Contain functionalities to manipulate DataFrame's schemas.

flamme.schema.reader

Contain schema readers.

flamme.schema.reader.BaseSchemaReader

Bases: ABC

Define the base class to implement a schema reader.

Example usage:

>>> import tempfile
>>> import pandas as pd
>>> from pathlib import Path
>>> from flamme.schema.reader import ParquetSchemaReader
>>> with tempfile.TemporaryDirectory() as tmpdir:
...     path = Path(tmpdir).joinpath("data.parquet")
...     pd.DataFrame({"col1": [1, 2, 3], "col2": ["a", "b", "c"]}).to_parquet(
...         path, index=False
...     )
...     reader = ParquetSchemaReader(path)
...     reader
...     schema = reader.read()
...     schema
...
ParquetSchemaReader(path=.../data.parquet)
col1: int64
col2: string
...

flamme.schema.reader.BaseSchemaReader.read

read() -> Schema

Read the schema associated to a DataFrame.

Returns:

Type Description
Schema

The ingested DataFrame.

Example usage:

>>> import tempfile
>>> import pandas as pd
>>> from pathlib import Path
>>> from flamme.schema.reader import ParquetSchemaReader
>>> with tempfile.TemporaryDirectory() as tmpdir:
...     path = Path(tmpdir).joinpath("data.parquet")
...     pd.DataFrame({"col1": [1, 2, 3], "col2": ["a", "b", "c"]}).to_parquet(
...         path, index=False
...     )
...     reader = ParquetSchemaReader(path)
...     schema = reader.read()
...     schema
...
col1: int64
col2: string
...

flamme.schema.reader.ClickHouseSchemaReader

Bases: BaseSchemaReader

Implement a simple DataFrame ingestor.

Parameters:

Name Type Description Default
query str

The query to get the data.

required
client Client | dict

The clickhouse client or its configuration.
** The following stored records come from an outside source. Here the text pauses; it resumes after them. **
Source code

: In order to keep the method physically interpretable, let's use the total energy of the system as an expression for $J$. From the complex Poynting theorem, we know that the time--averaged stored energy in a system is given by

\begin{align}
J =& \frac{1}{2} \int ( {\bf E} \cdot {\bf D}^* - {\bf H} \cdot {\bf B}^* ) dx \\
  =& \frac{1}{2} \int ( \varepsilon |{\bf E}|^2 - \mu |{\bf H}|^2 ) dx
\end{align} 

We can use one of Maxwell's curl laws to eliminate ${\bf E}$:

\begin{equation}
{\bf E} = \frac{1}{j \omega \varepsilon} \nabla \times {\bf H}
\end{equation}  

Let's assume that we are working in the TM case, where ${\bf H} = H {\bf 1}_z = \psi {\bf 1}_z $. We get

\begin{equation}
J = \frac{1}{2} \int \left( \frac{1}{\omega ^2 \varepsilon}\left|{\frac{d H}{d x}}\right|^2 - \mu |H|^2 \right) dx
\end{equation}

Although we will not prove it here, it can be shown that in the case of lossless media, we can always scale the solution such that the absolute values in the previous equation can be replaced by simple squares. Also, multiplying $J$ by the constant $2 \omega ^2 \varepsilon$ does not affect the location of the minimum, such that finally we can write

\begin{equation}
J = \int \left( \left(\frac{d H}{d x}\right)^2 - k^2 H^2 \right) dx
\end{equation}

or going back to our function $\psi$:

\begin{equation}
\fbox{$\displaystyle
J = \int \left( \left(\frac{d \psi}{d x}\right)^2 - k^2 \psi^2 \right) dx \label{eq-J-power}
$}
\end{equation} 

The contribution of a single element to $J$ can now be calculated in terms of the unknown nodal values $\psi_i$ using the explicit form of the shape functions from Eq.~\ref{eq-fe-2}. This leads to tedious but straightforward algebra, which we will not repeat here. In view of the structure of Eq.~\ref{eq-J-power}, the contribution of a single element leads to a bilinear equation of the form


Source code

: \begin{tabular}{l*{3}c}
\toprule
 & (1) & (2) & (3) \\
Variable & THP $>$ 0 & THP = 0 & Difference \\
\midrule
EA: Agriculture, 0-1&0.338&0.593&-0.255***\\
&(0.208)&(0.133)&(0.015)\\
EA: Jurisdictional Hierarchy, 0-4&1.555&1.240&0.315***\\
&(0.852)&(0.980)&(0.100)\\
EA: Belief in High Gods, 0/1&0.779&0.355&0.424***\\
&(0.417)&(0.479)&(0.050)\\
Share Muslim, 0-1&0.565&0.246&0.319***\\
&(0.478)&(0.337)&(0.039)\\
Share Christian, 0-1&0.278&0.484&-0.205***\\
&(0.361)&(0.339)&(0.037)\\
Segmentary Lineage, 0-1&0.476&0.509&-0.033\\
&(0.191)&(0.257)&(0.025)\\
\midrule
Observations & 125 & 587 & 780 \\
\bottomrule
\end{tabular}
Please check the documentation of clickhouse_connect.get_client to get more information.

required

Example usage:

>>> import pandas as pd
>>> from flamme.schema.reader import ClickHouseSchemaReader
>>> client = clickhouse_connect.get_client()  # doctest: +SKIP
>>> reader = ClickHouseSchemaReader(query="", client=client)  # doctest: +SKIP
>>> schema = reader.read()  # doctest: +SKIP

flamme.schema.reader.ParquetSchemaReader

Bases: BaseSchemaReader

Implement a parquet schema reader.

Parameters:

Name Type Description Default
path Path | str

The path to the parquet file to ingest.

required

Example usage:

>>> import tempfile
>>> import pandas as pd
>>> from pathlib import Path
>>> from flamme.schema.reader import ParquetSchemaReader
>>> with tempfile.TemporaryDirectory() as tmpdir:
...     path = Path(tmpdir).joinpath("data.parquet")
...     pd.DataFrame({"col1": [1, 2, 3], "col2": ["a", "b", "c"]}).to_parquet(
...         path, index=False
...     )
...     reader = ParquetSchemaReader(path)
...     reader
...     schema = reader.read()
...     schema
...
ParquetSchemaReader(path=.../data.parquet)
col1: int64
col2: string
...

flamme.schema.reader.SchemaReader

Bases: BaseSchemaReader

Implement a simple DataFrame ingestor.

Parameters:

Name Type Description Default
frame DataFrame

The DataFrame to ingest.

required

Example usage:

>>> import pandas as pd
>>> from flamme.schema.reader import SchemaReader
>>> reader = SchemaReader(
...     frame=pd.DataFrame(
...         {
...             "col1": [1, 2, 3, 4, 5],
...             "col2": [1.1, 2.2, 3.3, 4.4, 5.5],
...             "col4": ["a", "b", "c", "d", "e"],
...         }
...     )
... )
>>> reader
SchemaReader(shape=(5, 3))
>>> schema = reader.read()
>>> schema
col1: int64
col2: double
col4: string
...

flamme.schema.reader.is_schema_reader_config

is_schema_reader_config(config: dict) -> bool

Indicate if the input configuration is a configuration for a BaseSchemaReader.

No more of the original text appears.